Edith Wharton’s characters are always getting into trouble at the theatre. In The Age of Innocence, it’s the place where Newland Archer first meets the disgraced Countess Olenska (and is mortified, because everyone sees her in his fiancée’s box), and where, during a production of Boucicault’s The Shaughraun, he’s drawn to her. There are rules, of course, unwritten ones, acknowledged only when broken, about how to arrive (‘in a Brown coupé was almost as honourable a way of arriving as in one’s own carriage’) and when (‘it was “not the thing” to arrive early’). A woman, married or unmarried, must go with a suitable companion or not go at all: ‘One knew what to make of a woman who was “alone at the opera”.’ In The Custom of the Country, the parvenue Undine Spragg, who loves the theatre, persuades her father to rent her a night’s use of a box, but society makes her nervous, and she becomes ‘no longer capable of following the action on the stage’.
So it was with me. Hermione Lee’s biography of Edith Wharton was published on 1 February. On 2 February, I sat behind Professor Lee to watch Happy Days at the National. In Wharton’s story ‘His Father’s Son’, a man stealthily purchases, ‘under the shadow of the balcony, a stall whence he could observe the Bankshire box without fear of detection’; my proximity had happened by chance. My seat was P19 to Professor Lee’s N20 or N21, not sufficiently close to whisper a greeting, but close enough to offer one if I raised my voice. Only I couldn’t raise my voice. It would sound strident, be gauche and conspicuous: ‘Yoo-hoo, Hermione!’ I tried to catch her eye so as to bestow a little smile. A wave, a small one, wouldn’t be inappropriate, I decided – she had supervised my graduate thesis – and I permitted myself a coughing fit. But she still hadn’t seen me before, tout bonnement, up went the curtain.
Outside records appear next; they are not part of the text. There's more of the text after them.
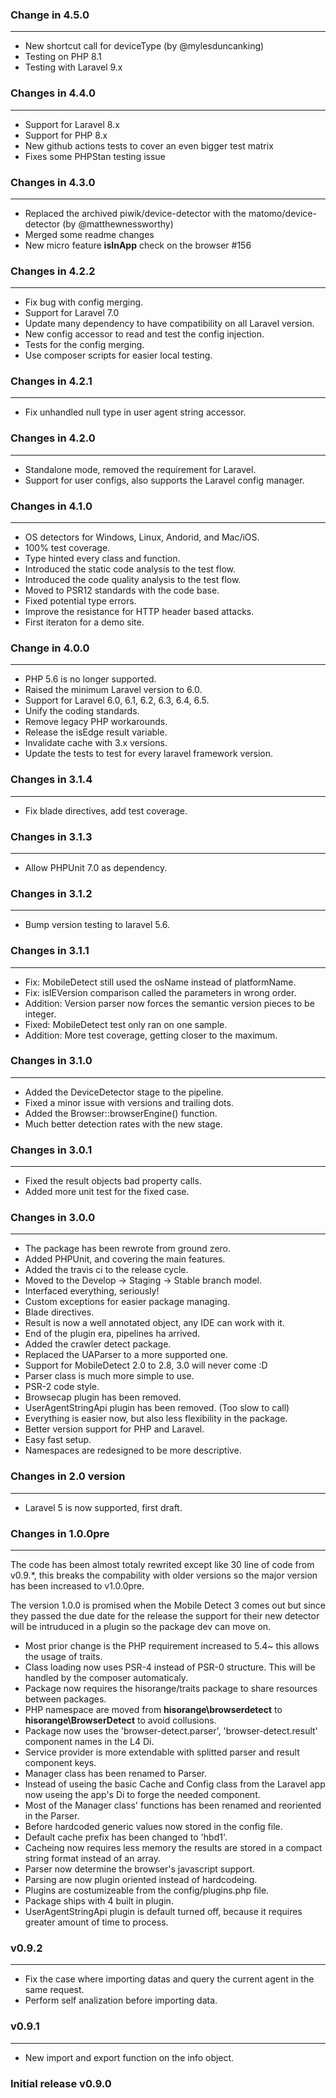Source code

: ### Change in 4.5.0

---

- New shortcut call for deviceType (by @mylesduncanking)
- Testing on PHP 8.1
- Testing with Laravel 9.x

### Changes in 4.4.0

---

- Support for Laravel 8.x
- Support for PHP 8.x
- New github actions tests to cover an even bigger test matrix
- Fixes some PHPStan testing issue

### Changes in 4.3.0

---

- Replaced the archived piwik/device-detector with the matomo/device-detector (by @matthewnessworthy)
- Merged some readme changes
- New micro feature **isInApp** check on the browser #156

### Changes in 4.2.2

---

- Fix bug with config merging.
- Support for Laravel 7.0
- Update many dependency to have compatibility on all Laravel version.
- New config accessor to read and test the config injection.
- Tests for the config merging.
- Use composer scripts for easier local testing.

### Changes in 4.2.1

---

- Fix unhandled null type in user agent string accessor.

### Changes in 4.2.0

---

- Standalone mode, removed the requirement for Laravel.
- Support for user configs, also supports the Laravel config manager.

### Changes in 4.1.0

---

- OS detectors for Windows, Linux, Andorid, and Mac/iOS.
- 100% test coverage.
- Type hinted every class and function.
- Introduced the static code analysis to the test flow.
- Introduced the code quality analysis to the test flow.
- Moved to PSR12 standards with the code base.
- Fixed potential type errors.
- Improve the resistance for HTTP header based attacks.
- First iteraton for a demo site.

### Change in 4.0.0

---

- PHP 5.6 is no longer supported.
- Raised the minimum Laravel version to 6.0.
- Support for Laravel 6.0, 6.1, 6.2, 6.3, 6.4, 6.5.
- Unify the coding standards.
- Remove legacy PHP workarounds.
- Release the isEdge result variable.
- Invalidate cache with 3.x versions.
- Update the tests to test for every laravel framework version.

### Changes in 3.1.4

---

- Fix blade directives, add test coverage.

### Changes in 3.1.3

---

- Allow PHPUnit 7.0 as dependency.

### Changes in 3.1.2

---

- Bump version testing to laravel 5.6.

### Changes in 3.1.1

---

- Fix: MobileDetect still used the osName instead of platformName.
- Fix: isIEVersion comparison called the parameters in wrong order.
- Addition: Version parser now forces the semantic version pieces to be integer.
- Fixed: MobileDetect test only ran on one sample.
- Addition: More test coverage, getting closer to the maximum.

### Changes in 3.1.0

---

- Added the DeviceDetector stage to the pipeline.
- Fixed a minor issue with versions and trailing dots.
- Added the Browser::browserEngine() function.
- Much better detection rates with the new stage.

### Changes in 3.0.1

---

- Fixed the result objects bad property calls.
- Added more unit test for the fixed case.

### Changes in 3.0.0

---

- The package has been rewrote from ground zero.
- Added PHPUnit, and covering the main features.
- Added the travis ci to the release cycle.
- Moved to the Develop -> Staging -> Stable branch model.
- Interfaced everything, seriously!
- Custom exceptions for easier package managing.
- Blade directives.
- Result is now a well annotated object, any IDE can work with it.
- End of the plugin era, pipelines ha arrived.
- Added the crawler detect package.
- Replaced the UAParser to a more supported one.
- Support for MobileDetect 2.0 to 2.8, 3.0 will never come :D
- Parser class is much more simple to use.
- PSR-2 code style.
- Browsecap plugin has been removed.
- UserAgentStringApi plugin has been removed. (Too slow to call)
- Everything is easier now, but also less flexibility in the package.
- Better version support for PHP and Laravel.
- Easy fast setup.
- Namespaces are redesigned to be more descriptive.

### Changes in 2.0 version

---

- Laravel 5 is now supported, first draft.

### Changes in 1.0.0pre

---

The code has been almost totaly rewrited except like 30 line of code from v0.9.\*, this breaks the compability with older versions so the major version has been increased to v1.0.0pre.

The version 1.0.0 is promised when the Mobile Detect 3 comes out but since they passed the due date for the release the support for their new detector will be intruduced in a plugin so the package dev can move on.

- Most prior change is the PHP requirement increased to 5.4~ this allows the usage of traits.
- Class loading now uses PSR-4 instead of PSR-0 structure. This will be handled by the composer automaticaly.
- Package now requires the hisorange/traits package to share resources between packages.
- PHP namespace are moved from **hisorange\browserdetect** to **hisorange\BrowserDetect** to avoid collusions.
- Package now uses the 'browser-detect.parser', 'browser-detect.result' component names in the L4 Di.
- Service provider is more extendable with splitted parser and result component keys.
- Manager class has been renamed to Parser.
- Instead of useing the basic Cache and Config class from the Laravel app now useing the app's Di to forge the needed component.
- Most of the Manager class' functions has been renamed and reoriented in the Parser.
- Before hardcoded generic values now stored in the config file.
- Default cache prefix has been changed to 'hbd1'.
- Cacheing now requires less memory the results are stored in a compact string format instead of an array.
- Parser now determine the browser's javascript support.
- Parsing are now plugin oriented instead of hardcodeing.
- Plugins are costumizeable from the config/plugins.php file.
- Package ships with 4 built in plugin.
- UserAgentStringApi plugin is default turned off, because it requires greater amount of time to process.

### v0.9.2

---

- Fix the case where importing datas and query the current agent in the same request.
- Perform self analization before importing data.

### v0.9.1

---

- New import and export function on the info object.

### Initial release v0.9.0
I worried: what if she had seen me, and thought my failure to acknowledge her rude? I certainly didn’t want to bother her, but perhaps I should make an approach at the intermission? Talking during performances is perfectly comme il faut in Wharton – why else go to a show if not to talk to one’s friends? – so while Miss Shaw, up to her bosom in dirt, went on about existence, I asked my female companion for advice. My female companion said: ‘Shut up.’
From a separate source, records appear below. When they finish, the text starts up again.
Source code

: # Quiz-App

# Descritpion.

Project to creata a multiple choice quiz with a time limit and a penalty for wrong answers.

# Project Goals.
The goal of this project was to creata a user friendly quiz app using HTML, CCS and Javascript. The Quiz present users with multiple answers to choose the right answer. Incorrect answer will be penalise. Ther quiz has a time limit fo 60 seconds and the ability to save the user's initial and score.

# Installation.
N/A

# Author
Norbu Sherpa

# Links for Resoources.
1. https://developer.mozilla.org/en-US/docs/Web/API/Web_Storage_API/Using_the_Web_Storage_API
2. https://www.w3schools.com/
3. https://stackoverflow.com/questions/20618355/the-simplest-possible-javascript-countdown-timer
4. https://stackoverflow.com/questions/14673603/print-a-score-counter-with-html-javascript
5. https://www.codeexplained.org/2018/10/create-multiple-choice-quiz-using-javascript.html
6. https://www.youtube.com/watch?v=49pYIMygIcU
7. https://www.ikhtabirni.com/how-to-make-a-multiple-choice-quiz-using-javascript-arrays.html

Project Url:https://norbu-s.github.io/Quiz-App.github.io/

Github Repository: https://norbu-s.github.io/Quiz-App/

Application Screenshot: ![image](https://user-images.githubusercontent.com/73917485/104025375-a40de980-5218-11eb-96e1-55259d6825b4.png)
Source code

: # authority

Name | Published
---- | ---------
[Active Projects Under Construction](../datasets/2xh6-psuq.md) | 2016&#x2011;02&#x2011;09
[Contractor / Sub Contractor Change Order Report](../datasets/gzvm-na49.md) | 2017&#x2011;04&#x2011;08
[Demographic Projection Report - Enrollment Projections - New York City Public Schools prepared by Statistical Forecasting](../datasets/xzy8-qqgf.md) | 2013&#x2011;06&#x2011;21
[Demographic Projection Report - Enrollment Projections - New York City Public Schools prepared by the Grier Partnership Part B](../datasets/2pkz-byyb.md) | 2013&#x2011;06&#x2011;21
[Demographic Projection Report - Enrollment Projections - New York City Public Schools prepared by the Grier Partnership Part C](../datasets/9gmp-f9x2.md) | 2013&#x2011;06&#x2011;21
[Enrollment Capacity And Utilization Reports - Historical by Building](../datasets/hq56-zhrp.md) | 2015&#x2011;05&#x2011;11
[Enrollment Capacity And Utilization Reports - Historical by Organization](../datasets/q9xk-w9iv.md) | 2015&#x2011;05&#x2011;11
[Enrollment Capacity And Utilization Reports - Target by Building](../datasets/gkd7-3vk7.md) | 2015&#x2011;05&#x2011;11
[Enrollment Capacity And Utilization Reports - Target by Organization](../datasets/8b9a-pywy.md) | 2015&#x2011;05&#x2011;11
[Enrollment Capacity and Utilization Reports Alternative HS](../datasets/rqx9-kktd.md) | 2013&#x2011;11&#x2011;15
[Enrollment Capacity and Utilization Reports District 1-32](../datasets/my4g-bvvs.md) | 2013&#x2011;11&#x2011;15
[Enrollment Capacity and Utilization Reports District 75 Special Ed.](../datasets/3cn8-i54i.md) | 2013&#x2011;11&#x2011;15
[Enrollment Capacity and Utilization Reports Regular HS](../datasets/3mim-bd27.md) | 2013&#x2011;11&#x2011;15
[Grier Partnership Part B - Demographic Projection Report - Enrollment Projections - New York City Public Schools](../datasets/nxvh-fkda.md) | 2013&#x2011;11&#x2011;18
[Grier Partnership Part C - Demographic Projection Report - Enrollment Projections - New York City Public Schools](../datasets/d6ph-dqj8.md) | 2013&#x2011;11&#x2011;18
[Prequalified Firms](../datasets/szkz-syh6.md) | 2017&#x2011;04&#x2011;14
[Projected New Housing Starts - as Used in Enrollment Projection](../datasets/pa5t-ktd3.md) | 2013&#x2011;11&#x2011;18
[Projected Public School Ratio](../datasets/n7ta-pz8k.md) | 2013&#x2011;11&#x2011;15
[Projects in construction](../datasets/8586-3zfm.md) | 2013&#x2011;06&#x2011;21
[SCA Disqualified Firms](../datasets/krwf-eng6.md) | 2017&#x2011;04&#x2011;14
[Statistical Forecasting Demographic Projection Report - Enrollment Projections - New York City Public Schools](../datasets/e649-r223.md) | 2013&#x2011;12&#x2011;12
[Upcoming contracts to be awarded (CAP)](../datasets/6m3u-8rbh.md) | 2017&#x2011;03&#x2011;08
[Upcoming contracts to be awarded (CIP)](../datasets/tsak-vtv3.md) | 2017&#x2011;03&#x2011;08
These are not the easiest of times to be an American abroad, and for one brought up on 19th and early 20th-century Anglo-American novels, and little else, how could a move to England not induce all manner of anxieties? One lives in fear of appearing stupid and vulgar, pushy and ungrateful, of being grouped with those whom the ever correct Mrs Costello, in ‘Daisy Miller’, calls the ‘sort of Americans that one does one’s duty by not – not accepting’. And then there’s the edifying fate of Daisy Miller herself. When the American girl, in her ‘indestructible innocence, her invulnerable new-worldliness’, encounters the Old World, she is most probably doomed. Before I left America for graduate school, the professor who taught me James, noticing that my scholarship would pay for the support of a dependent spouse, told me to beware of fortune-hunters. I think she was kidding, but a Jamesian truth was perhaps not so far to seek: it was widely rumoured at Oxford that admissions standards for foreign students, who pay tuition up to five times the rate of home students, were increasingly lax. According to a recent Guardian report, to prevent a revenue shortfall British universities have budgeted for the number of foreign students to increase by 20 per cent within the next three years. They wanted us for our money.